The only argument left against allowing Miss Cossey to marry a man is the fact that biologically she is considered not to be a woman. But neither is she a man, after the medical treatment and surgery. She falls somewhere between the sexes. In this situation a choice must be made and the only humane solution is to respect the objective fact that, after the surgical and medical treatment which Miss Cossey has undergone and which was based on her firm conviction that she is a woman, Miss Cossey is psychologically and physically a member of the female sex and socially accepted as such.

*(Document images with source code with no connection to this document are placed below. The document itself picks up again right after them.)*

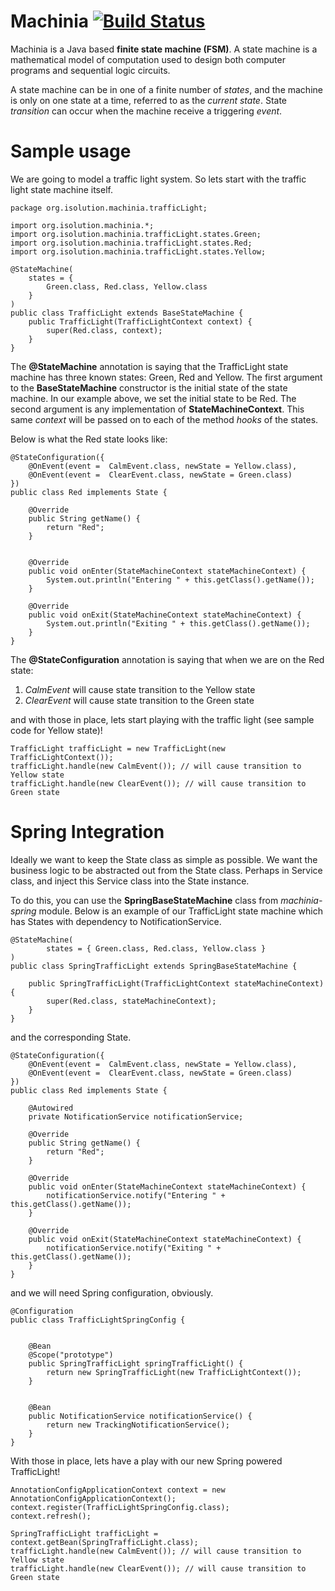 Machinia [![Build Status](https://travis-ci.org/alexwibowo/machinia.png?branch=master)](https://travis-ci.org/alexwibowo/machinia)
==============
Machinia is a Java based **finite state machine (FSM)**. A state machine is a mathematical model of computation used to design both computer programs and sequential logic circuits.

A state machine can be in one of a finite number of *states*, and the machine is only on one state at a time, referred to as the *current state*. State *transition* can occur when the machine receive a triggering *event*.


Sample usage
============
We are going to model a traffic light system. So lets start with the traffic light state machine itself.

	package org.isolution.machinia.trafficLight;
	
	import org.isolution.machinia.*;
	import org.isolution.machinia.trafficLight.states.Green;
	import org.isolution.machinia.trafficLight.states.Red;
	import org.isolution.machinia.trafficLight.states.Yellow;

	@StateMachine(
		states = { 
			Green.class, Red.class, Yellow.class 
		}
	)
	public class TrafficLight extends BaseStateMachine {	
	    public TrafficLight(TrafficLightContext context) {
	        super(Red.class, context);
	    }
	}
The **@StateMachine** annotation is saying that the TrafficLight state machine  has three known states: Green, Red and Yellow.
The first argument to the **BaseStateMachine** constructor is the initial state of the state machine. In our example above, we set the initial state to be Red.
The second argument is any implementation of **StateMachineContext**. This same *context* will be passed on to each of the method *hooks* of the states.

Below is what the Red state looks like:

	@StateConfiguration({
	    @OnEvent(event =  CalmEvent.class, newState = Yellow.class),
	    @OnEvent(event =  ClearEvent.class, newState = Green.class)
	})
	public class Red implements State {
	
	    @Override
	    public String getName() {
	        return "Red";
	    }
	
	
	    @Override
	    public void onEnter(StateMachineContext stateMachineContext) {
	        System.out.println("Entering " + this.getClass().getName());
	    }
	
	    @Override
	    public void onExit(StateMachineContext stateMachineContext) {
	        System.out.println("Exiting " + this.getClass().getName());
	    }
	}

The **@StateConfiguration** annotation is saying that when we are on the Red state:

   1. *CalmEvent* will cause state transition to the Yellow state
   2. *ClearEvent* will cause state transition to the Green state 


and with those in place, lets start playing with the traffic light (see sample code for Yellow state)!

    TrafficLight trafficLight = new TrafficLight(new TrafficLightContext());
    trafficLight.handle(new CalmEvent()); // will cause transition to Yellow state
    trafficLight.handle(new ClearEvent()); // will cause transition to Green state


Spring Integration
==================
Ideally we want to keep the State class as simple as possible. We want the business logic to be abstracted out from
the State class. Perhaps in Service class, and inject this Service class into the State instance.

To do this, you can use the **SpringBaseStateMachine** class from *machinia-spring* module.
Below is an example of our TrafficLight state machine which has States with dependency to NotificationService.

    @StateMachine(
            states = { Green.class, Red.class, Yellow.class }
    )
    public class SpringTrafficLight extends SpringBaseStateMachine {

        public SpringTrafficLight(TrafficLightContext stateMachineContext) {
            super(Red.class, stateMachineContext);
        }
    }

and the corresponding State.

    @StateConfiguration({
        @OnEvent(event =  CalmEvent.class, newState = Yellow.class),
        @OnEvent(event =  ClearEvent.class, newState = Green.class)
    })
    public class Red implements State {

        @Autowired
        private NotificationService notificationService;

        @Override
        public String getName() {
            return "Red";
        }

        @Override
        public void onEnter(StateMachineContext stateMachineContext) {
            notificationService.notify("Entering " + this.getClass().getName());
        }

        @Override
        public void onExit(StateMachineContext stateMachineContext) {
            notificationService.notify("Exiting " + this.getClass().getName());
        }
    }

and we will need Spring configuration, obviously.

    @Configuration
    public class TrafficLightSpringConfig {


        @Bean
        @Scope("prototype")
        public SpringTrafficLight springTrafficLight() {
            return new SpringTrafficLight(new TrafficLightContext());
        }


        @Bean
        public NotificationService notificationService() {
            return new TrackingNotificationService();
        }
    }

With those in place, lets have a play with our new Spring powered TrafficLight!

    AnnotationConfigApplicationContext context = new AnnotationConfigApplicationContext();
    context.register(TrafficLightSpringConfig.class);
    context.refresh();

    SpringTrafficLight trafficLight = context.getBean(SpringTrafficLight.class);
    trafficLight.handle(new CalmEvent()); // will cause transition to Yellow state
    trafficLight.handle(new ClearEvent()); // will cause transition to Green state







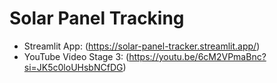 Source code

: # Solar Panel Tracking
- Streamlit App: (https://solar-panel-tracker.streamlit.app/)
- YouTube Video Stage 3: (https://youtu.be/6cM2VPmaBnc?si=JK5c0loUHsbNCfDG)
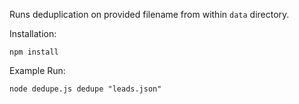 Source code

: Runs deduplication on provided filename from within `data` directory.

Installation:

`npm install`

Example Run:

`node dedupe.js dedupe "leads.json"`
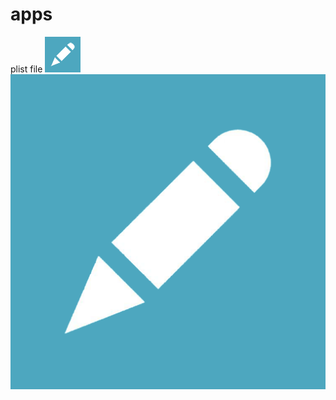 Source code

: # apps
plist file
![app install png](https://github.com/AndroidMjb/apps/blob/master/image_57x57.png)
![app install big_png](https://github.com/AndroidMjb/apps/blob/master/image_512x512.png)

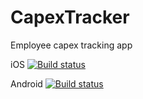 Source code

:# CapexTracker
Employee capex tracking app

iOS
[![Build status](https://build.appcenter.ms/v0.1/apps/21efd907-0667-4e01-b975-78652f5ef0f5/branches/dev/badge)](https://appcenter.ms)

Android
[![Build status](https://build.appcenter.ms/v0.1/apps/c94aeec1-8eff-42e2-96e9-b6e42e135549/branches/dev/badge)](https://appcenter.ms)
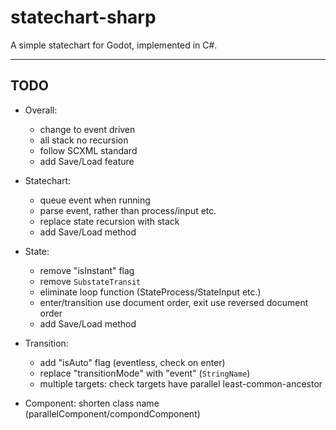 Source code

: # statechart-sharp

 A simple statechart for Godot, implemented in C#.

---

## TODO

- Overall:
  
  - change to event driven
  - all stack no recursion
  - follow SCXML standard
  - add Save/Load feature

- Statechart:
  
  - queue event when running
  - parse event, rather than process/input etc.
  - replace state recursion with stack
  - add Save/Load method

- State:
  
  - remove "isInstant" flag
  - remove `SubstateTransit`
  - eliminate loop function (StateProcess/StateInput etc.)
  - enter/transition use document order, exit use reversed document order
  - add Save/Load method

- Transition:
  
  - add "isAuto" flag (eventless, check on enter)
  - replace "transitionMode" with "event" (`StringName`)
  - multiple targets: check targets have parallel least-common-ancestor

- Component: shorten class name (parallelComponent/compondComponent)
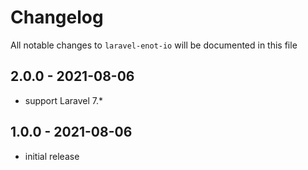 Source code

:# Changelog

All notable changes to `laravel-enot-io` will be documented in this file

## 2.0.0 - 2021-08-06

- support Laravel 7.*

## 1.0.0 - 2021-08-06

- initial release
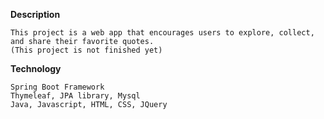 **Description**

    This project is a web app that encourages users to explore, collect, and share their favorite quotes.
    (This project is not finished yet)
    
**Technology**

    Spring Boot Framework
    Thymeleaf, JPA library, Mysql
    Java, Javascript, HTML, CSS, JQuery
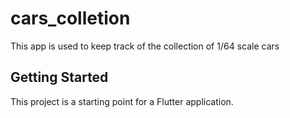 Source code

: # cars_colletion

This app is used to keep track of the collection of 1/64 scale cars

## Getting Started

This project is a starting point for a Flutter application.

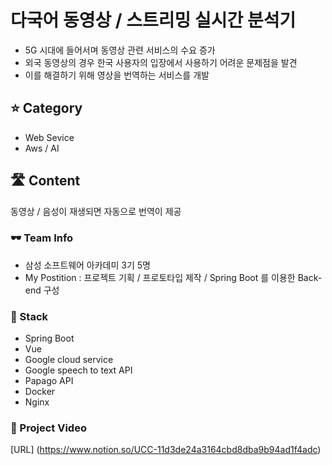 # 다국어 동영상 / 스트리밍 실시간 분석기

- 5G 시대에 들어서며 동영상 관련 서비스의 수요 증가
- 외국 동영상의 경우 한국 사용자의 입장에서 사용하기 어려운 문제점을 발견
- 이를 해결하기 위해 영상을 번역하는 서비스를 개발

## ⭐ Category

- Web Sevice
- Aws / AI


## 🛣️ Content

동영상 / 음성이 재생되면 자동으로 번역이 제공


### 🕶️ Team Info

- 삼성 소프트웨어 아카데미 3기 5명
- My Postition : 프로젝트 기획 / 프로토타입 제작 / Spring Boot 를 이용한 Back-end 구성


### 📒 Stack

- Spring Boot
- Vue
- Google cloud service
- Google speech to text API
- Papago API
- Docker
- Nginx

### 📄 Project Video

[URL] (https://www.notion.so/UCC-11d3de24a3164cbd8dba9b94ad1f4adc)
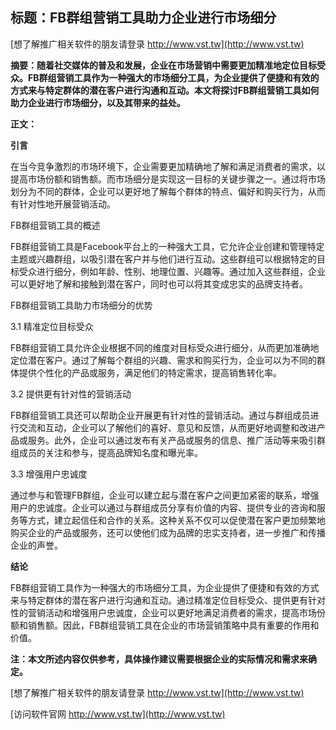 ## **标题：FB群组营销工具助力企业进行市场细分**

[想了解推广相关软件的朋友请登录 http://www.vst.tw](http://www.vst.tw)

**摘要：随着社交媒体的普及和发展，企业在市场营销中需要更加精准地定位目标受众。FB群组营销工具作为一种强大的市场细分工具，为企业提供了便捷和有效的方式来与特定群体的潜在客户进行沟通和互动。本文将探讨FB群组营销工具如何助力企业进行市场细分，以及其带来的益处。**

**正文：**

**引言**

在当今竞争激烈的市场环境下，企业需要更加精确地了解和满足消费者的需求，以提高市场份额和销售额。而市场细分是实现这一目标的关键步骤之一。通过将市场划分为不同的群体，企业可以更好地了解每个群体的特点、偏好和购买行为，从而有针对性地开展营销活动。

FB群组营销工具的概述

FB群组营销工具是Facebook平台上的一种强大工具，它允许企业创建和管理特定主题或兴趣群组，以吸引潜在客户并与他们进行互动。这些群组可以根据特定的目标受众进行细分，例如年龄、性别、地理位置、兴趣等。通过加入这些群组，企业可以更好地了解和接触到潜在客户，同时也可以将其变成忠实的品牌支持者。

FB群组营销工具助力市场细分的优势

3.1 精准定位目标受众

FB群组营销工具允许企业根据不同的维度对目标受众进行细分，从而更加准确地定位潜在客户。通过了解每个群组的兴趣、需求和购买行为，企业可以为不同的群体提供个性化的产品或服务，满足他们的特定需求，提高销售转化率。

3.2 提供更有针对性的营销活动

FB群组营销工具还可以帮助企业开展更有针对性的营销活动。通过与群组成员进行交流和互动，企业可以了解他们的喜好、意见和反馈，从而更好地调整和改进产品或服务。此外，企业可以通过发布有关产品或服务的信息、推广活动等来吸引群组成员的关注和参与，提高品牌知名度和曝光率。

3.3 增强用户忠诚度

通过参与和管理FB群组，企业可以建立起与潜在客户之间更加紧密的联系，增强用户的忠诚度。企业可以通过与群组成员分享有价值的内容、提供专业的咨询和服务等方式，建立起信任和合作的关系。这种关系不仅可以促使潜在客户更加频繁地购买企业的产品或服务，还可以使他们成为品牌的忠实支持者，进一步推广和传播企业的声誉。

**结论**

FB群组营销工具作为一种强大的市场细分工具，为企业提供了便捷和有效的方式来与特定群体的潜在客户进行沟通和互动。通过精准定位目标受众、提供更有针对性的营销活动和增强用户忠诚度，企业可以更好地满足消费者的需求，提高市场份额和销售额。因此，FB群组营销工具在企业的市场营销策略中具有重要的作用和价值。

**注：本文所述内容仅供参考，具体操作建议需要根据企业的实际情况和需求来确定。**

[想了解推广相关软件的朋友请登录 http://www.vst.tw](http://www.vst.tw)


[访问软件官网 http://www.vst.tw](http://www.vst.tw)
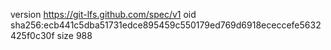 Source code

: version https://git-lfs.github.com/spec/v1
oid sha256:ecb441c5dba51731edce895459c550179ed769d6918ececcefe5632425f0c30f
size 988
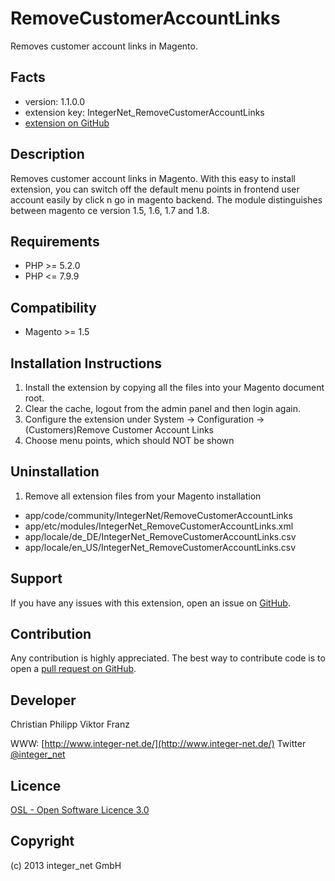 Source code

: RemoveCustomerAccountLinks
==========================

Removes customer account links in Magento.

Facts
-----
- version: 1.1.0.0
- extension key: IntegerNet_RemoveCustomerAccountLinks
- [extension on GitHub](https://github.com/integer-net/RemoveCustomerAccountLinks)

Description
-----------
Removes customer account links in Magento.
With this easy to install extension, you can switch off the default menu points in frontend user account easily by click n go in magento backend.
The module distinguishes between magento ce version 1.5, 1.6, 1.7 and 1.8.

Requirements
------------
- PHP >= 5.2.0
- PHP <= 7.9.9

Compatibility
-------------
- Magento >= 1.5

Installation Instructions
-------------------------
1. Install the extension by copying all the files into your Magento document root.
2. Clear the cache, logout from the admin panel and then login again.
3. Configure the extension under System -> Configuration -> (Customers)Remove Customer Account Links
4. Choose menu points, which should NOT be shown

Uninstallation
--------------
1. Remove all extension files from your Magento installation
  - app/code/community/IntegerNet/RemoveCustomerAccountLinks
  - app/etc/modules/IntegerNet_RemoveCustomerAccountLinks.xml
  - app/locale/de_DE/IntegerNet_RemoveCustomerAccountLinks.csv
  - app/locale/en_US/IntegerNet_RemoveCustomerAccountLinks.csv

Support
-------
If you have any issues with this extension, open an issue on [GitHub](https://github.com/integer-net/RemoveCustomerAccountLinks/issues).

Contribution
------------
Any contribution is highly appreciated. The best way to contribute code is to open a [pull request on GitHub](https://help.github.com/articles/using-pull-requests).

Developer
---------
Christian Philipp
Viktor Franz

WWW: [http://www.integer-net.de/](http://www.integer-net.de/)
Twitter [@integer_net](https://twitter.com/integer_net)

Licence
-------
[OSL - Open Software Licence 3.0](http://opensource.org/licenses/osl-3.0.php)

Copyright
---------
(c) 2013 integer_net GmbH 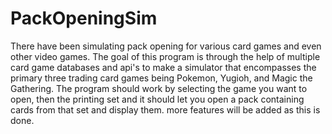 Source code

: # PackOpeningSim
There have been simulating pack opening for various card games and even other video games. The goal of this program is through the help of multiple card game databases and api's to make a simulator that encompasses the primary three trading card games being Pokemon, Yugioh, and Magic the Gathering. The program should work by selecting the game you want to open, then the printing set and it should let you open a pack containing cards from that set and display them. more features will be added as this is done.
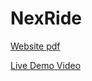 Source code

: # NexRide

[Website pdf](https://drive.google.com/file/d/1k8G5Z80447HzjXa0rSsgM3sDYXNlEOOI/view?usp=drive_link)

[Live Demo Video](https://drive.google.com/file/d/1_8F-Hqq0jV-ju4UnfWsHam3clMLJIcDA/view?usp=drive_link)
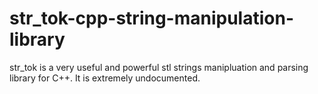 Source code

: # str_tok-cpp-string-manipulation-library
str_tok is a very useful and powerful stl strings manipluation and parsing library for C++. It is extremely undocumented.
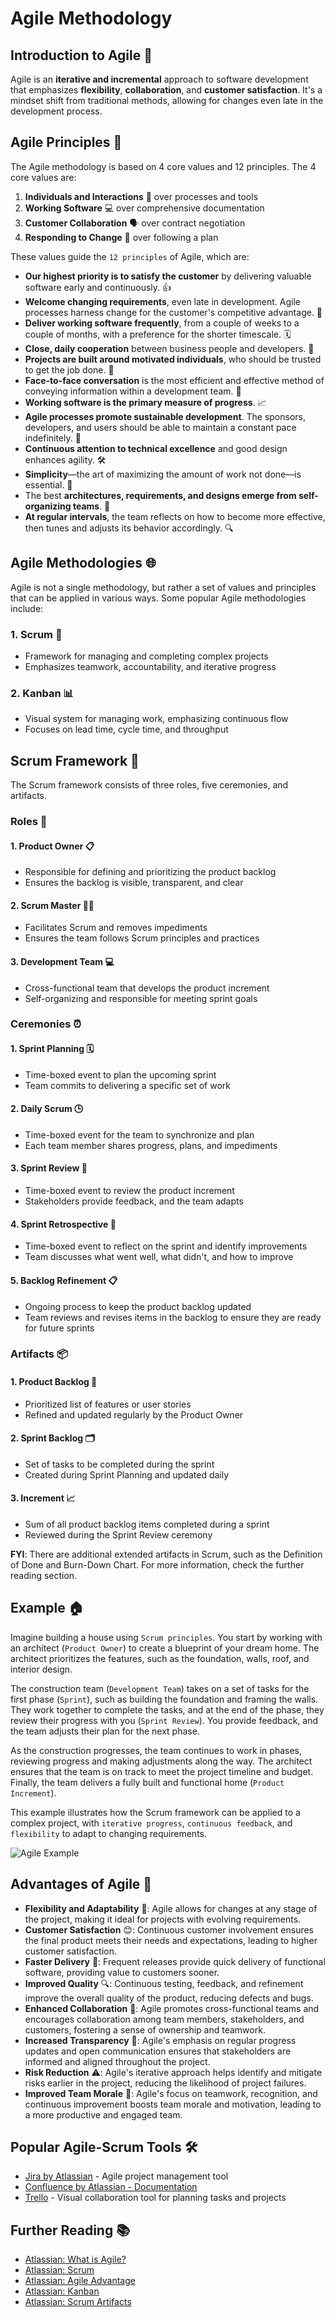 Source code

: # Agile Methodology

## Introduction to Agile 🚀

Agile is an **iterative and incremental** approach to software development that emphasizes **flexibility**, **collaboration**, and **customer satisfaction**. It's a mindset shift from traditional methods, allowing for changes even late in the development process.

## Agile Principles 🌟

The Agile methodology is based on 4 core values and 12 principles. The 4 core values are:

1. **Individuals and Interactions** 🤝 over processes and tools
2. **Working Software** 💻 over comprehensive documentation
3. **Customer Collaboration** 🗣️ over contract negotiation
4. **Responding to Change** 🔄 over following a plan

These values guide the `12 principles` of Agile, which are:

- **Our highest priority is to satisfy the customer** by delivering valuable software early and continuously. 👍
- **Welcome changing requirements**, even late in development. Agile processes harness change for the customer's competitive advantage. 🔄
- **Deliver working software frequently**, from a couple of weeks to a couple of months, with a preference for the shorter timescale. 🗓️
- **Close, daily cooperation** between business people and developers. 🤝
- **Projects are built around motivated individuals**, who should be trusted to get the job done. 💪
- **Face-to-face conversation** is the most efficient and effective method of conveying information within a development team. 💬
- **Working software is the primary measure of progress**. 📈
- **Agile processes promote sustainable development**. The sponsors, developers, and users should be able to maintain a constant pace indefinitely. 🌱
- **Continuous attention to technical excellence** and good design enhances agility. 🛠️
- **Simplicity**—the art of maximizing the amount of work not done—is essential. 🎨
- The best **architectures, requirements, and designs emerge from self-organizing teams**. 🌟
- **At regular intervals**, the team reflects on how to become more effective, then tunes and adjusts its behavior accordingly. 🔍

## Agile Methodologies 🌐

Agile is not a single methodology, but rather a set of values and principles that can be applied in various ways. Some popular Agile methodologies include:

### 1. Scrum 🏉

- Framework for managing and completing complex projects
- Emphasizes teamwork, accountability, and iterative progress

### 2. Kanban 📊

- Visual system for managing work, emphasizing continuous flow
- Focuses on lead time, cycle time, and throughput

## Scrum Framework 🏉

The Scrum framework consists of three roles, five ceremonies, and artifacts.

### Roles 👥

#### 1. Product Owner 📋

- Responsible for defining and prioritizing the product backlog
- Ensures the backlog is visible, transparent, and clear

#### 2. Scrum Master 🧑‍🏫

- Facilitates Scrum and removes impediments
- Ensures the team follows Scrum principles and practices

#### 3. Development Team 💻

- Cross-functional team that develops the product increment
- Self-organizing and responsible for meeting sprint goals

### Ceremonies ⏰

#### 1. Sprint Planning 🗓️

- Time-boxed event to plan the upcoming sprint
- Team commits to delivering a specific set of work

#### 2. Daily Scrum 🕒

- Time-boxed event for the team to synchronize and plan
- Each team member shares progress, plans, and impediments

#### 3. Sprint Review 📝

- Time-boxed event to review the product increment
- Stakeholders provide feedback, and the team adapts

#### 4. Sprint Retrospective 🔄

- Time-boxed event to reflect on the sprint and identify improvements
- Team discusses what went well, what didn't, and how to improve

#### 5. Backlog Refinement 📋

- Ongoing process to keep the product backlog updated
- Team reviews and revises items in the backlog to ensure they are ready for future sprints

### Artifacts 📦

#### 1. Product Backlog 📃

- Prioritized list of features or user stories
- Refined and updated regularly by the Product Owner

#### 2. Sprint Backlog 🗂️

- Set of tasks to be completed during the sprint
- Created during Sprint Planning and updated daily

#### 3. Increment 📈

- Sum of all product backlog items completed during a sprint
- Reviewed during the Sprint Review ceremony

**FYI**: There are additional extended artifacts in Scrum, such as the Definition of Done and Burn-Down Chart. For more information, check the further reading section.

## Example 🏠

Imagine building a house using `Scrum principles`. You start by working with an architect (`Product Owner`) to create a blueprint of your dream home. The architect prioritizes the features, such as the foundation, walls, roof, and interior design.

The construction team (`Development Team`) takes on a set of tasks for the first phase (`Sprint`), such as building the foundation and framing the walls. They work together to complete the tasks, and at the end of the phase, they review their progress with you (`Sprint Review`). You provide feedback, and the team adjusts their plan for the next phase.

As the construction progresses, the team continues to work in phases, reviewing progress and making adjustments along the way. The architect ensures that the team is on track to meet the project timeline and budget. Finally, the team delivers a fully built and functional home (`Product Increment`).

This example illustrates how the Scrum framework can be applied to a complex project, with `iterative progress`, `continuous feedback`, and `flexibility` to adapt to changing requirements.

![Agile Example](diagrams/Agile%20Example.svg)

## Advantages of Agile 🚀

- **Flexibility and Adaptability** 🌟: Agile allows for changes at any stage of the project, making it ideal for projects with evolving requirements.
- **Customer Satisfaction** 😊: Continuous customer involvement ensures the final product meets their needs and expectations, leading to higher customer satisfaction.
- **Faster Delivery** 🚀: Frequent releases provide quick delivery of functional software, providing value to customers sooner.
- **Improved Quality** 🔍: Continuous testing, feedback, and refinement improve the overall quality of the product, reducing defects and bugs.
- **Enhanced Collaboration** 🤝: Agile promotes cross-functional teams and encourages collaboration among team members, stakeholders, and customers, fostering a sense of ownership and teamwork.
- **Increased Transparency** 🔎: Agile's emphasis on regular progress updates and open communication ensures that stakeholders are informed and aligned throughout the project.
- **Risk Reduction** ⚠️: Agile's iterative approach helps identify and mitigate risks earlier in the project, reducing the likelihood of project failures.
- **Improved Team Morale** 💪: Agile's focus on teamwork, recognition, and continuous improvement boosts team morale and motivation, leading to a more productive and engaged team.

## Popular Agile-Scrum Tools 🛠️

- [Jira by Atlassian](https://www.atlassian.com/software/jira) - Agile project management tool
- [Confluence by Atlassian - Documentation](https://www.atlassian.com/software/confluence)
- [Trello](https://trello.com/tour) - Visual collaboration tool for planning tasks and projects

## Further Reading 📚

- [Atlassian: What is Agile?](https://www.atlassian.com/agile)
- [Atlassian: Scrum](https://www.atlassian.com/agile/scrum)
- [Atlassian: Agile Advantage](https://www.atlassian.com/agile/advantage)
- [Atlassian: Kanban](https://www.atlassian.com/agile/kanban)
- [Atlassian: Scrum Artifacts](https://www.atlassian.com/agile/scrum/artifacts)
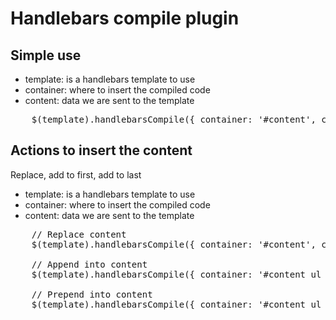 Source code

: # Handlebars compile plugin #

## Simple use ##


* template: is a handlebars template to use
* container: where to insert the compiled code
* content: data we are sent to the template

<pre>
	$(template).handlebarsCompile({ container: '#content', content: { firstName: "Alan", lastName: "Johnson" }  });
</pre>


## Actions to insert the content ##
   Replace, add to first, add to last

* template: is a handlebars template to use
* container: where to insert the compiled code
* content: data we are sent to the template

<pre>
	// Replace content
	$(template).handlebarsCompile({ container: '#content', content: { firstName: "Alan", lastName: "Johnson" }, action: 'insert' });
	
	// Append into content
	$(template).handlebarsCompile({ container: '#content ul li', content: { firstName: "Maria", lastName: "Helder" }, action: 'append' });
	
	// Prepend into content
	$(template).handlebarsCompile({ container: '#content ul li', content: { firstName: "Robin", lastName: "Hackman" }, action: 'prepend' });
</pre>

It should also be borne in mind that Miss Cossey has no possibility of marrying unless she is allowed to marry a man as she wishes. It would be impossible, both psychologically and physically, for her to marry a woman. There would certainly also be doubts as to the legality of a marriage of this kind.

6. For these reasons we are of the opinion that in the present case there is a violation of Articles 8 and 12 (art. 8, art. 12) of the Convention.

 



* The case is numbered 16/1989/176/232.  The first number is the case's position on the list of cases referred to the Court in the relevant year (second number).  The last two numbers indicate the case's position on the list of cases referred to the Court since its creation and on the list of the corresponding originating applications to the Commission.

** The amended Rules of Court which entered into force on 1 April 1989 are applicable to the present case.

* Note by the Registrar.  For practical reasons this annex will appear only with the printed version of the judgment (volume 184 of Series A of the Publications of the Court), but a copy of the Commission's report is obtainable from the registry.